Britney Spears singles chronology
| "Overprotected" (2001) | "I'm Not a Girl, Not Yet a Woman" (2002) | "I Love Rock 'n' Roll" (2002) |

Music video
- "I'm Not a Girl, Not Yet a Woman" on YouTube

= I'm Not a Girl, Not Yet a Woman =

2002 single by Britney Spears

"I'm Not a Girl, Not Yet a Woman" is a song by American singer Britney Spears from her third studio album, Britney (2001). It was written and produced by Max Martin and Rami, with additional writing from Dido. The song was released as the second US and third international single from Britney on January 7, 2002, by Jive Records. "I'm Not a Girl, Not Yet a Woman" is a song that speaks about the angst and heartache of adolescence. Spears considered the song inspirational and one of her favorite songs to perform.

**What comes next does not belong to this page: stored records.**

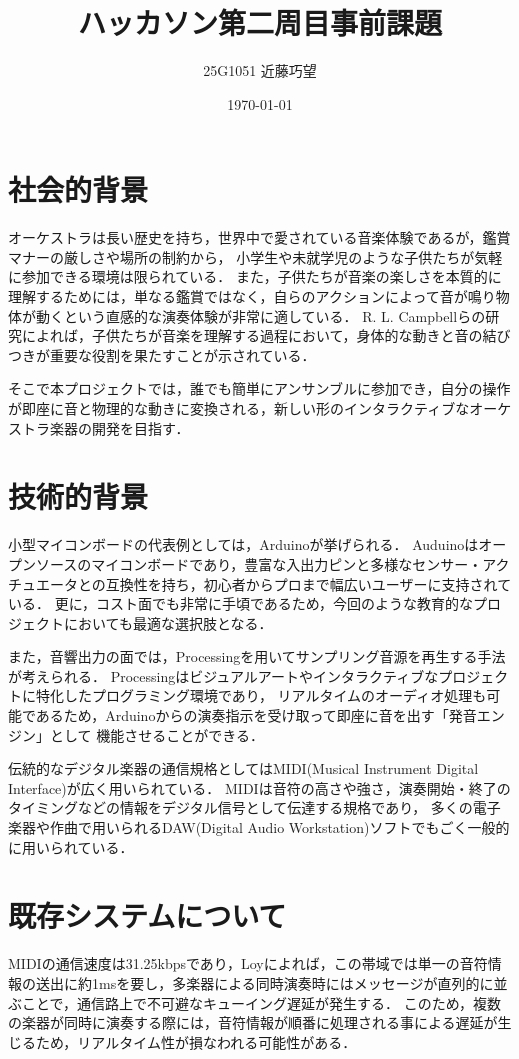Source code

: \documentclass[uplatex,dvipdfmx]{jsarticle}
\begin{document}
\title{ハッカソン第二周目事前課題}
\author{25G1051 近藤巧望}
\date{\today}
\maketitle

\section{社会的背景}
オーケストラは長い歴史を持ち，世界中で愛されている音楽体験であるが，鑑賞マナーの厳しさや場所の制約から，
小学生や未就学児のような子供たちが気軽に参加できる環境は限られている．
また，子供たちが音楽の楽しさを本質的に理解するためには，単なる鑑賞ではなく，自らのアクションによって音が鳴り物体が動くという直感的な演奏体験が非常に適している．
R. L. Campbellらの研究によれば，子供たちが音楽を理解する過程において，身体的な動きと音の結びつきが重要な役割を果たすことが示されている\cite{Campbell2010}．

そこで本プロジェクトでは，誰でも簡単にアンサンブルに参加でき，自分の操作が即座に音と物理的な動きに変換される，新しい形のインタラクティブなオーケストラ楽器の開発を目指す．

\section{技術的背景}
小型マイコンボードの代表例としては，Arduinoが挙げられる．
Auduinoはオープンソースのマイコンボードであり，豊富な入出力ピンと多様なセンサー・アクチュエータとの互換性を持ち，初心者からプロまで幅広いユーザーに支持されている．
更に，コスト面でも非常に手頃であるため，今回のような教育的なプロジェクトにおいても最適な選択肢となる．

また，音響出力の面では，Processingを用いてサンプリング音源を再生する手法が考えられる．
Processingはビジュアルアートやインタラクティブなプロジェクトに特化したプログラミング環境であり，
リアルタイムのオーディオ処理も可能であるため，Arduinoからの演奏指示を受け取って即座に音を出す「発音エンジン」として
機能させることができる．

伝統的なデジタル楽器の通信規格としてはMIDI(Musical Instrument Digital Interface)が広く用いられている．
MIDIは音符の高さや強さ，演奏開始・終了のタイミングなどの情報をデジタル信号として伝達する規格であり，
多くの電子楽器や作曲で用いられるDAW(Digital Audio Workstation)ソフトでもごく一般的に用いられている．

\section{既存システムについて}
MIDIの通信速度は31.25kbpsであり，Loyによれば，この帯域では単一の音符情報の送出に約1msを要し，多楽器による同時演奏時にはメッセージが直列的に並ぶことで，通信路上で不可避なキューイング遅延が発生する\cite{loy1985}．
このため，複数の楽器が同時に演奏する際には，音符情報が順番に処理される事による遅延が生じるため，リアルタイム性が損なわれる可能性がある．
\end{document}
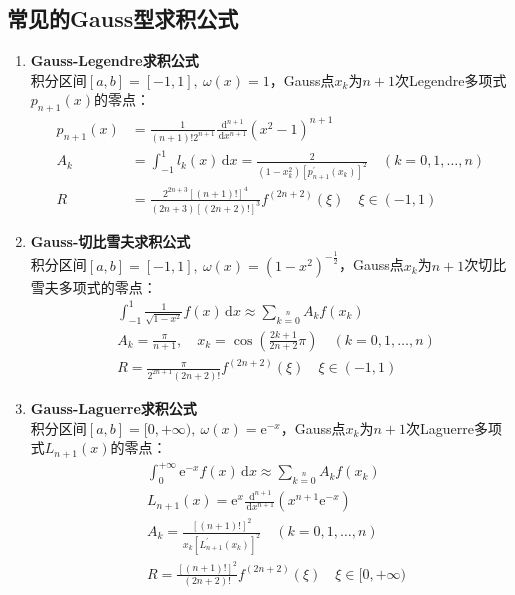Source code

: \subsection*{常见的Gauss型求积公式}
\begin{enumerate}
    \item \textbf{Gauss-Legendre求积公式}\\
        积分区间$[a,b]=[-1,1],\ \omega(x)=1$，Gauss点$x_k$为$n+1$次Legendre多项式$p_{n+1}(x)$的零点：
        \begin{align*}
            p_{n+1}(x) &= \frac{1}{(n+1)!2^{n+1}}\frac{\,\mathrm{d}^{n+1}}{\,\mathrm{d}x^{n+1}}(x^2-1)^{n+1} \\[3mm]
            A_k &= \int_{-1}^1 l_k(x)\,\mathrm{d}x = \frac{2}{(1-x_k^2)[p_{n+1}^{\prime}(x_k)]^2} \quad (k=0,1,\dots,n) \\[3mm]
            R &= \frac{2^{2n+3}[(n+1)!]^4}{(2n+3)[(2n+2)!]^3}f^{(2n+2)}(\xi) \quad \xi \in (-1,1)
        \end{align*}
    \item \textbf{Gauss-切比雪夫求积公式}\\
        积分区间$[a,b]=[-1,1],\ \omega(x)=(1-x^2)^{-\frac{1}{2}}$，Gauss点$x_k$为$n+1$次切比雪夫多项式的零点：
        \begin{align*}
            & \int_{-1}^1 \frac{1}{\sqrt{1-x^2}}f(x)\,\mathrm{d}x \approx \sum\limits_{k=0}\limits^n A_k f(x_k) \\[3mm]
            & A_k = \frac{\pi}{n+1},\quad x_k = \cos(\frac{2k+1}{2n+2}\pi) \quad (k=0,1,\dots,n) \\[3mm]
            & R = \frac{\pi}{2^{2n+1}(2n+2)!}f^{(2n+2)}(\xi) \quad \xi \in (-1,1)
        \end{align*}
    \item \textbf{Gauss-Laguerre求积公式}\\
        积分区间$[a,b]=[0,+\infty),\ \omega(x)=\mathrm{e}^{-x}$，Gauss点$x_k$为$n+1$次Laguerre多项式$L_{n+1}(x)$的零点：
        \begin{align*}
            & \int_0^{+\infty} \mathrm{e}^{-x}f(x)\,\mathrm{d}x \approx \sum\limits_{k=0}\limits^{n}A_k f(x_k) \\[3mm]
            & L_{n+1}(x) = \mathrm{e}^x \frac{\,\mathrm{d}^{n+1}}{\,\mathrm{d}x^{n+1}}(x^{n+1}\mathrm{e}^{-x}) \\[3mm]
            & A_k = \frac{[(n+1)!]^2}{x_k[L_{n+1}^{\prime}(x_k)]^2} \quad (k=0,1,\dots,n) \\[3mm]
            & R = \frac{[(n+1)!]^2}{(2n+2)!}f^{(2n+2)}(\xi) \quad \xi \in [0,+\infty)

\end{align*}
\end{enumerate}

"I'm Not a Girl, Not Yet a Woman" received positive reviews from music critics. The song was considered to be Spears' standout statement on Britney, and was likened to the powerful ballads written by Diane Warren. However, it won the Golden Raspberry Award for Worst Original Song due to the film that it was paired up with. While the song did not perform well in the United States, "I'm Not a Girl, Not Yet a Woman" reached the top ten in Australia, Germany, Ireland, Sweden and United Kingdom. An accompanying music video for the song was filmed at Antelope Canyon in Page, Arizona and directed by Wayne Isham, being released along with Crossroads (2002), Spears' first film as a protagonist. Spears performed "I'm Not a Girl, Not Yet a Woman" as part of her Dream Within a Dream Tour, and on several TV and award shows.

==Background==
In early 2001, Spears and her team developed a script for a movie where the singer could be the main role. "I talked to Rhimes and told her what I wanted the movie to be about and she elaborated on it," Spears said. "It was my little project. When you do a movie, I think you have to be really passionate about it. I was having a lot of offers, but this is something my heart was into." After finishing the script, the movie, which was later titled Crossroads, had the working titles of What Are Friends For and Not a Girl. "I'm Not a Girl, Not Yet a Woman" was written by Dido, Max Martin and Rami. Though the song was recorded specifically for inclusion in the movie, it was also included on Spears's third studio album, Britney (2001).

==Composition==

The song was produced and mixed by Max Martin and Rami Yacoub. Max Martin began working on the song at Maratone Studios in Stockholm, Sweden in mid-2001 and Spears recorded in June of the same year at Battery Studios in New York City, New York. The June 20, 2001, recording session aired on MTV Diary on September 1, 2001. Background vocals were provided by Martin and Jeanette Oison. Spears considered the song as one of her favorites, while praising Dido for her input into its songwriting, saying "it was truly an honor for you to be part of my album. Thanks for your input." "I'm Not a Girl, Not Yet a Woman" is a pop power ballad, founded on a strong piano melody, that lasts for three minutes and 49 seconds. The song is composed in the key of E♭ major and is set in time signature of common time, with a moderately slow tempo of 76 beats per minute. After the bridge, it transposes to F major. The song's lyrics talk about the angst and heartache that teenage girls suffer with puberty, where Spears claims, "I used to think I had the answers to everything." "I'm Not a Girl, Not Yet a Woman" has a basic sequence of E♭–A♭2–Fm7–B♭ as its chord progression.

==Reception==
===Critical===
"I'm Not a Girl, Not Yet a Woman" received positive reviews from music critics. Yale Daily News writer Catherine Halaby called it a "well-executed ballad", while observing that "it comes across as a hybrid of advice to her young female fans on how to deal with puberty, and an explanation of her girly but not childlike attitude." Jim Farber of the Daily News while reviewing the Dream Within a Dream Tour, called the song "sugar pop dittie", along with Spears' previous ballad single "Don't Let Me Be the Last to Know". Nikki Tranker of PopMatters considered the song "Britney's standout statement on [Britney], [...] a power ballad that allows [the singer] to showcase her expert vocals while still adhering to the rules of safe pop." Tranker compared the song to powerful ballads written by Diane Warren.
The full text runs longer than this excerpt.